Restate word for word the lines in the listing below, starting at the line containing "levels were normalized" and ending at the line containing "For each participant, trial-wise", both included; leave out the rest.

***

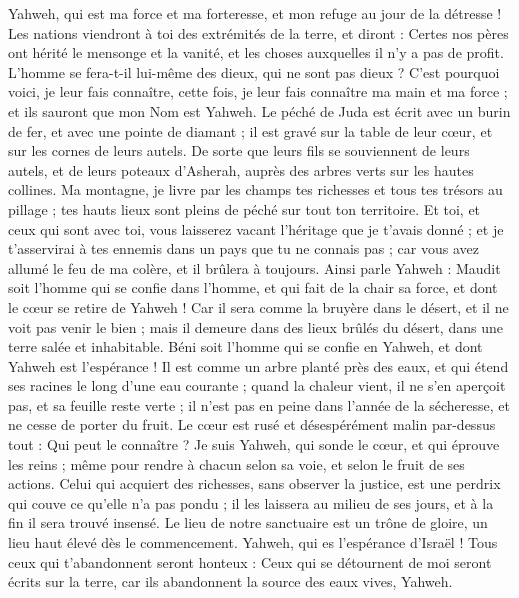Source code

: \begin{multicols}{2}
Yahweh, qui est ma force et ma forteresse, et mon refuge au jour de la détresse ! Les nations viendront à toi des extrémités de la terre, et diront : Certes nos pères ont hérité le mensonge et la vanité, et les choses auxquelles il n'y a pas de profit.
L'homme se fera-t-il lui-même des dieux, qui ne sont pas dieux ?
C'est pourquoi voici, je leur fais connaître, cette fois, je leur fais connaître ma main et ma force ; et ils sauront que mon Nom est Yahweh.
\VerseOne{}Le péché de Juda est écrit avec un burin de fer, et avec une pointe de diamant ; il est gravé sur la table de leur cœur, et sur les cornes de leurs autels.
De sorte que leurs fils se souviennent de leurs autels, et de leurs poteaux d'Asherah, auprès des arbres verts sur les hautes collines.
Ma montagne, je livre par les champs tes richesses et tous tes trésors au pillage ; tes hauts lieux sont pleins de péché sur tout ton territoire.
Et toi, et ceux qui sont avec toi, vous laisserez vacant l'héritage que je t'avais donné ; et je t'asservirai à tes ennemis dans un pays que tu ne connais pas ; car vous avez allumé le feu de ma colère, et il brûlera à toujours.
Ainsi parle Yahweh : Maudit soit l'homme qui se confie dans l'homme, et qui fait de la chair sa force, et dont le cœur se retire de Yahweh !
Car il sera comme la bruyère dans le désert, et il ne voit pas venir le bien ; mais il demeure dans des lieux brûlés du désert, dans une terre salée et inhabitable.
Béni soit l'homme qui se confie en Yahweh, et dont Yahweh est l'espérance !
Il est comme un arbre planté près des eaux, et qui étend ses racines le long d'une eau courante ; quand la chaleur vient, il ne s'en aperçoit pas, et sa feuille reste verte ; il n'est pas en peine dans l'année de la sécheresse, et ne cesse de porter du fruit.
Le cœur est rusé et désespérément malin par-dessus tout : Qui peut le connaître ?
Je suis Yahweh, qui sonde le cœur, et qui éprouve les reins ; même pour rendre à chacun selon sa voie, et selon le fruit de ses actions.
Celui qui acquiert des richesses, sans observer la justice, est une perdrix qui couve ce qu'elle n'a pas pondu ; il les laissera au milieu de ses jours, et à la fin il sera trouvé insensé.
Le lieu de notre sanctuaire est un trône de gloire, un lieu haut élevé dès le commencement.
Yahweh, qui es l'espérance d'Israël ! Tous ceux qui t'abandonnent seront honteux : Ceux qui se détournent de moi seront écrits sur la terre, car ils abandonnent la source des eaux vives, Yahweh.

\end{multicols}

***

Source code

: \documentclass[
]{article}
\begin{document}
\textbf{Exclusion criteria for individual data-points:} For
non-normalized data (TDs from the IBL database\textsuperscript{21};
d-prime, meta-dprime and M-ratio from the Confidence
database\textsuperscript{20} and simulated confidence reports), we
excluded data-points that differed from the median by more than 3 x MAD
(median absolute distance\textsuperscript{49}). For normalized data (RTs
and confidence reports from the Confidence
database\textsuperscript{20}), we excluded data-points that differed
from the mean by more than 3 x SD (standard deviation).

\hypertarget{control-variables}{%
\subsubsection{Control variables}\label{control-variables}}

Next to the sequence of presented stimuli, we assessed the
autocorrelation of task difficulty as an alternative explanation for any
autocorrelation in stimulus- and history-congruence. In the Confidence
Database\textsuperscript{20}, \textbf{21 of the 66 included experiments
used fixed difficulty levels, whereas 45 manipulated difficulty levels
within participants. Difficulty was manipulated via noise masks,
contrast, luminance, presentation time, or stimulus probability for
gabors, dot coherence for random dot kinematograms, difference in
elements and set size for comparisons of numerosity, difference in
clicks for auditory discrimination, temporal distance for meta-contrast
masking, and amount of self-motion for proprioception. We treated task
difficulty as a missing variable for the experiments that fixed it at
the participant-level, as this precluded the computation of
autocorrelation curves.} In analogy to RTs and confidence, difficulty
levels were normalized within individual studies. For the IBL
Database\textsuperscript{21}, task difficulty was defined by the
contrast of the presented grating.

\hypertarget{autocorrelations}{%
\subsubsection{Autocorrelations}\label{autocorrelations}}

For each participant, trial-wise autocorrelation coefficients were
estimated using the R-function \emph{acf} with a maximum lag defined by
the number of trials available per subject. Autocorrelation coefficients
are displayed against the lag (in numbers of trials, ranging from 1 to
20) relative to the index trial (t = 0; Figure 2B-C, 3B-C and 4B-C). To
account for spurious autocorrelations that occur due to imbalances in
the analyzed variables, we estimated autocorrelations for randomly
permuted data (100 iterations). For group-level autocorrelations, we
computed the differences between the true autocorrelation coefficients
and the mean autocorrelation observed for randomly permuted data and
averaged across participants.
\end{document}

***

Finished exercise:
levels were normalized within individual studies. For the IBL
Database\textsuperscript{21}, task difficulty was defined by the
contrast of the presented grating.

\hypertarget{autocorrelations}{%
\subsubsection{Autocorrelations}\label{autocorrelations}}

For each participant, trial-wise autocorrelation coefficients were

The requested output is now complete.